While most desire it, one might be hard pressed to define it, for some it spells out secured borders and the right to exist: conversely, it might entail a neighbour’s destruction. But peace might also be identified with a denied prosperity. Equally, it might be a catch phrase for ethnic unfulfilled aspirations, or the right to be oneself without the fear of harassment. One might thus identify peace with a multidimensional discernment itself underlined by fundamental insights with regards the human person and society as a whole.
Rather than a theoretical mishmash, peace is here identified with personal wellbeing: in other words, the ability to discover peace within oneself, because finding peace within, one can live at peace with others. Discrimination and demonising the diverse – subtle concepts easily ignored – inherently contradict this notion, because both are rooted in violence. Interestingly, they both rely on adjectives to disseminate their stifling aromas.
Insofar as they justify weird notions of what it means to be human, adjectives are treacherous: accordingly, they are perilous to peace. Used violently adjectives emasculate human dignity, often exploiting ridicule to accomplish this end as categorised derision replaces the human face: black, white, gay, straight, Christian, Muslim, Jew, religious, atheist, handicapped, obese, old, migrant, poor – all these descriptions and others besides easily degenerate into ghettoization, justifying a veiled but at times desired segregation. Hence one can comprehend Martin Luther King’s advice that “peace is not merely a distant goal, but a means by which we arrive at that goal”. Tolerance might provide us with one key to this insight.
Fundamentally tolerance should not be confused with charity: while the latter implies a personal initiative, the former entails a right enjoyed by each person. Conceited, we often speak of tolerating others, conveniently forgetting that others tolerate us! Tolerance thus provides a learning breathing space where personal self-strictures come into their own as a means to encountering the other. Emulating Lynne Cox’s famous crossing of the Bering Strait in 1987, we too are asked to traverse invisible barriers to discover that “maybe we can become friends”. Her quest definitely eased Soviet-American tensions as the Cold war lingered on.
Tolerance is not laissez-affair: it requires careful analysis and the willingness to challenge the narrow-mindedness of perceived or presumed threats, allowing fresh air to invigorate one’s thoughts and perceptions of the surrounding world. It fundamentally aims at establishing a middle ground where differences can be discussed and maybe resolved: enriching experiences underlined by dialogue. But violence should never be underestimated: the recent death of the Dutch priest Frans van der Lugt clearly demonstrates its intrusive absurdity.
Tolerance begins at home: we need to feel comfortable with ourselves – who we are, our appearance, the way we think. Little things maybe, but unless we respect ourselves it’s definitely harder to respect others, because not accepting ourselves it’s easier to project our obscured brittleness unto others.
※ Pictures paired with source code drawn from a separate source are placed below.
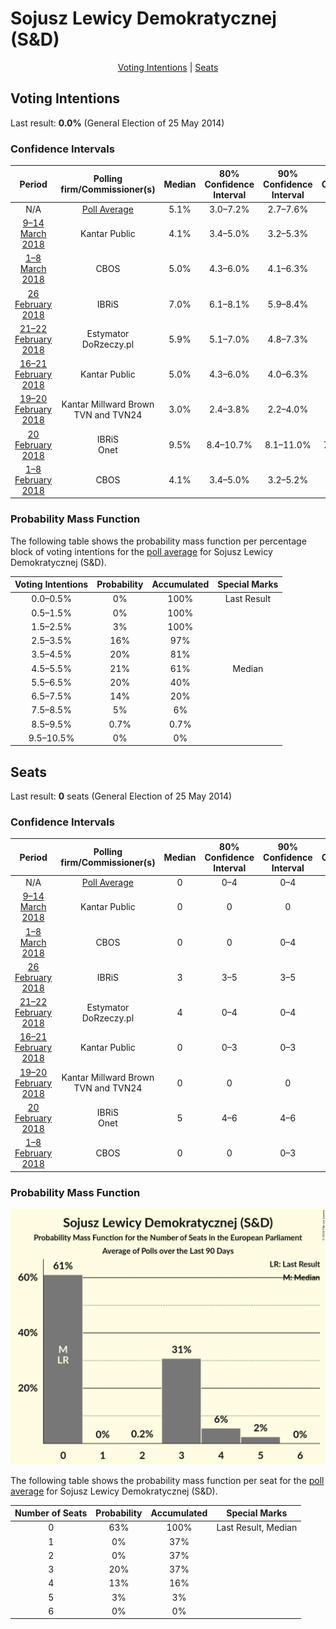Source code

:# Sojusz Lewicy Demokratycznej (S&D)

<p align="center"><a href="#voting-intentions">Voting Intentions</a> | <a href="#seats">Seats</a></p>

## Voting Intentions

Last result: **0.0%** (General Election of 25 May 2014)

### Confidence Intervals

| Period     | Polling firm/Commissioner(s) | Median | 80% Confidence Interval | 90% Confidence Interval | 95% Confidence Interval | 99% Confidence Interval |
|:----------:|:----------------:|:-----------:|:-----------------------:|:-----------------------:|:-----------------------:|:-----------------------:|
| N/A | [Poll Average](average.html) | 5.1% | 3.0–7.2% | 2.7–7.6% | 2.5–8.0% | 2.1–8.7% |
| [9–14 March 2018](2018-03-14-KantarPublic.html) | Kantar Public | 4.1% | 3.4–5.0% | 3.2–5.3% | 3.0–5.5% | 2.7–6.0% |
| [1–8 March 2018](2018-03-08-CBOS.html) | CBOS | 5.0% | 4.3–6.0% | 4.1–6.3% | 3.9–6.5% | 3.6–7.0% |
| [26 February 2018](2018-02-26-IBRiS.html) | IBRiS | 7.0% | 6.1–8.1% | 5.9–8.4% | 5.6–8.7% | 5.2–9.2% |
| [21–22 February 2018](2018-02-22-Estymator.html) | Estymator <br> DoRzeczy.pl | 5.9% | 5.1–7.0% | 4.8–7.3% | 4.6–7.6% | 4.3–8.1% |
| [16–21 February 2018](2018-02-21-KantarPublic.html) | Kantar Public | 5.0% | 4.3–6.0% | 4.0–6.3% | 3.9–6.6% | 3.5–7.1% |
| [19–20 February 2018](2018-02-20-KantarMillwardBrown.html) | Kantar Millward Brown <br> TVN and TVN24 | 3.0% | 2.4–3.8% | 2.2–4.0% | 2.1–4.3% | 1.8–4.7% |
| [20 February 2018](2018-02-20-IBRiS.html) | IBRiS <br> Onet | 9.5% | 8.4–10.7% | 8.1–11.0% | 7.9–11.3% | 7.4–11.9% |
| [1–8 February 2018](2018-02-08-CBOS.html) | CBOS | 4.1% | 3.4–5.0% | 3.2–5.2% | 3.0–5.4% | 2.7–5.9% |

### Probability Mass Function

The following table shows the probability mass function per percentage block of voting intentions for the [poll average](average.html) for Sojusz Lewicy Demokratycznej (S&D).

| Voting Intentions | Probability | Accumulated | Special Marks |
|:-----------------:|:-----------:|:-----------:|:-------------:|
| 0.0–0.5% | 0% | 100% | Last Result |
| 0.5–1.5% | 0% | 100% |  |
| 1.5–2.5% | 3% | 100% |  |
| 2.5–3.5% | 16% | 97% |  |
| 3.5–4.5% | 20% | 81% |  |
| 4.5–5.5% | 21% | 61% | Median |
| 5.5–6.5% | 20% | 40% |  |
| 6.5–7.5% | 14% | 20% |  |
| 7.5–8.5% | 5% | 6% |  |
| 8.5–9.5% | 0.7% | 0.7% |  |
| 9.5–10.5% | 0% | 0% |  |


## Seats

Last result: **0** seats (General Election of 25 May 2014)

### Confidence Intervals

| Period     | Polling firm/Commissioner(s) | Median | 80% Confidence Interval | 90% Confidence Interval | 95% Confidence Interval | 99% Confidence Interval |
|:----------:|:----------------:|:------:|:-----------------------:|:-----------------------:|:-----------------------:|:-----------------------:|
| N/A | [Poll Average](average.html) | 0 | 0–4 | 0–4 | 0–5 | 0–5 |
| [9–14 March 2018](2018-03-14-KantarPublic.html) | Kantar Public | 0 | 0 | 0 | 0 | 0–3 |
| [1–8 March 2018](2018-03-08-CBOS.html) | CBOS | 0 | 0 | 0–4 | 0–4 | 0–4 |
| [26 February 2018](2018-02-26-IBRiS.html) | IBRiS | 3 | 3–5 | 3–5 | 0–5 | 0–5 |
| [21–22 February 2018](2018-02-22-Estymator.html) | Estymator <br> DoRzeczy.pl | 4 | 0–4 | 0–4 | 0–5 | 0–5 |
| [16–21 February 2018](2018-02-21-KantarPublic.html) | Kantar Public | 0 | 0–3 | 0–3 | 0–3 | 0–3 |
| [19–20 February 2018](2018-02-20-KantarMillwardBrown.html) | Kantar Millward Brown <br> TVN and TVN24 | 0 | 0 | 0 | 0 | 0 |
| [20 February 2018](2018-02-20-IBRiS.html) | IBRiS <br> Onet | 5 | 4–6 | 4–6 | 4–6 | 4–6 |
| [1–8 February 2018](2018-02-08-CBOS.html) | CBOS | 0 | 0 | 0–3 | 0–3 | 0–3 |

### Probability Mass Function

![Graph with seats probability mass function not yet produced](average-seats-pmf-sojuszlewicydemokratycznejsd.png "Seats Probability Mass Function")

The following table shows the probability mass function per seat for the [poll average](average.html) for Sojusz Lewicy Demokratycznej (S&D).

| Number of Seats | Probability | Accumulated | Special Marks |
|:---------------:|:-----------:|:-----------:|:-------------:|
| 0 | 63% | 100% | Last Result, Median |
| 1 | 0% | 37% |  |
| 2 | 0% | 37% |  |
| 3 | 20% | 37% |  |
| 4 | 13% | 16% |  |
| 5 | 3% | 3% |  |
| 6 | 0% | 0% |  |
Conversely, discerning our features we might discover the unknown faces surrounding us, which unfortunately are often perceived as mere featureless façades. So it’s not merely a question of politically correct wording: rather, it co-involves a personal reassessment willing to challenge oneself so that experiencing peace, we can then afford peace for the person standing next to us; our neighbour.